* **Assignment**:
Reproduce all the entries precisely.

* **Supplied data**:
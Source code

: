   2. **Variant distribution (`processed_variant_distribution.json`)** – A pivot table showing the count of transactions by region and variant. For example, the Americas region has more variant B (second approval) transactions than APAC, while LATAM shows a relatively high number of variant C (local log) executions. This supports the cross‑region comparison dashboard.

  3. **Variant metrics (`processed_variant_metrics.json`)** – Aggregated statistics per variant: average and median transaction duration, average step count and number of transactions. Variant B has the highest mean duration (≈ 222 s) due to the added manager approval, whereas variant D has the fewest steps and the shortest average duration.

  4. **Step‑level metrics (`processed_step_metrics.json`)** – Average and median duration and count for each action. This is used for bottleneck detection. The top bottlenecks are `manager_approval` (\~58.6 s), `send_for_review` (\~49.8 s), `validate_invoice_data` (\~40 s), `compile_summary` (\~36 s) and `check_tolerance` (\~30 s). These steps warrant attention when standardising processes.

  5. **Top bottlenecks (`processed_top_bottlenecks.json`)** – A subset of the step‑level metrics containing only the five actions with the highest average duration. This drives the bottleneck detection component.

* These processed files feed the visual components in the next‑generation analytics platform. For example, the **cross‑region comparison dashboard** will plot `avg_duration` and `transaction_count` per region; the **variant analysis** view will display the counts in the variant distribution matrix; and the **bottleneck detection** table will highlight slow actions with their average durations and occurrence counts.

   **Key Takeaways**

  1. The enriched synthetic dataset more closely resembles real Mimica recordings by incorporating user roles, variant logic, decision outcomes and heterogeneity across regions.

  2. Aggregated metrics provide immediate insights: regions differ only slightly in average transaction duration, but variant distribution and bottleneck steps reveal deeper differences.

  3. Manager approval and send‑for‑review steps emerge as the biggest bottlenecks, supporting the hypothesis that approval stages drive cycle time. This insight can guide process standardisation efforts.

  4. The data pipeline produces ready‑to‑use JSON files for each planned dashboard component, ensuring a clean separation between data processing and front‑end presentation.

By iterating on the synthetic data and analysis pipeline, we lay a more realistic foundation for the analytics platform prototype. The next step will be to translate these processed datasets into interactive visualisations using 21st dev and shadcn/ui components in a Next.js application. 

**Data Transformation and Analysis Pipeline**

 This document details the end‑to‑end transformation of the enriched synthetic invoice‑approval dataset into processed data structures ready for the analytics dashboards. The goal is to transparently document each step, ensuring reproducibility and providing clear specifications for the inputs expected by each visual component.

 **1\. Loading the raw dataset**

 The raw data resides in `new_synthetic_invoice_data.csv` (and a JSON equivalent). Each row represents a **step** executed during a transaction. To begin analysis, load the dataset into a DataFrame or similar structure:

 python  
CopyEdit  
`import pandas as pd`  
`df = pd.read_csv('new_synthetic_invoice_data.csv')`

* **Answer to the problem**:
Source code

:   2. **Variant distribution (`processed_variant_distribution.json`)** – A pivot table showing the count of transactions by region and variant. For example, the Americas region has more variant B (second approval) transactions than APAC, while LATAM shows a relatively high number of variant C (local log) executions. This supports the cross‑region comparison dashboard.

  3. **Variant metrics (`processed_variant_metrics.json`)** – Aggregated statistics per variant: average and median transaction duration, average step count and number of transactions. Variant B has the highest mean duration (≈ 222 s) due to the added manager approval, whereas variant D has the fewest steps and the shortest average duration.

  4. **Step‑level metrics (`processed_step_metrics.json`)** – Average and median duration and count for each action. This is used for bottleneck detection. The top bottlenecks are `manager_approval` (\~58.6 s), `send_for_review` (\~49.8 s), `validate_invoice_data` (\~40 s), `compile_summary` (\~36 s) and `check_tolerance` (\~30 s). These steps warrant attention when standardising processes.

  5. **Top bottlenecks (`processed_top_bottlenecks.json`)** – A subset of the step‑level metrics containing only the five actions with the highest average duration. This drives the bottleneck detection component.

* These processed files feed the visual components in the next‑generation analytics platform. For example, the **cross‑region comparison dashboard** will plot `avg_duration` and `transaction_count` per region; the **variant analysis** view will display the counts in the variant distribution matrix; and the **bottleneck detection** table will highlight slow actions with their average durations and occurrence counts.

   **Key Takeaways**

  1. The enriched synthetic dataset more closely resembles real Mimica recordings by incorporating user roles, variant logic, decision outcomes and heterogeneity across regions.

  2. Aggregated metrics provide immediate insights: regions differ only slightly in average transaction duration, but variant distribution and bottleneck steps reveal deeper differences.

  3. Manager approval and send‑for‑review steps emerge as the biggest bottlenecks, supporting the hypothesis that approval stages drive cycle time. This insight can guide process standardisation efforts.

  4. The data pipeline produces ready‑to‑use JSON files for each planned dashboard component, ensuring a clean separation between data processing and front‑end presentation.

By iterating on the synthetic data and analysis pipeline, we lay a more realistic foundation for the analytics platform prototype. The next step will be to translate these processed datasets into interactive visualisations using 21st dev and shadcn/ui components in a Next.js application. 

**Data Transformation and Analysis Pipeline**

 This document details the end‑to‑end transformation of the enriched synthetic invoice‑approval dataset into processed data structures ready for the analytics dashboards. The goal is to transparently document each step, ensuring reproducibility and providing clear specifications for the inputs expected by each visual component.

 **1\. Loading the raw dataset**

 The raw data resides in `new_synthetic_invoice_data.csv` (and a JSON equivalent). Each row represents a **step** executed during a transaction. To begin analysis, load the dataset into a DataFrame or similar structure:

 python  
CopyEdit  
`import pandas as pd`  
`df = pd.read_csv('new_synthetic_invoice_data.csv')`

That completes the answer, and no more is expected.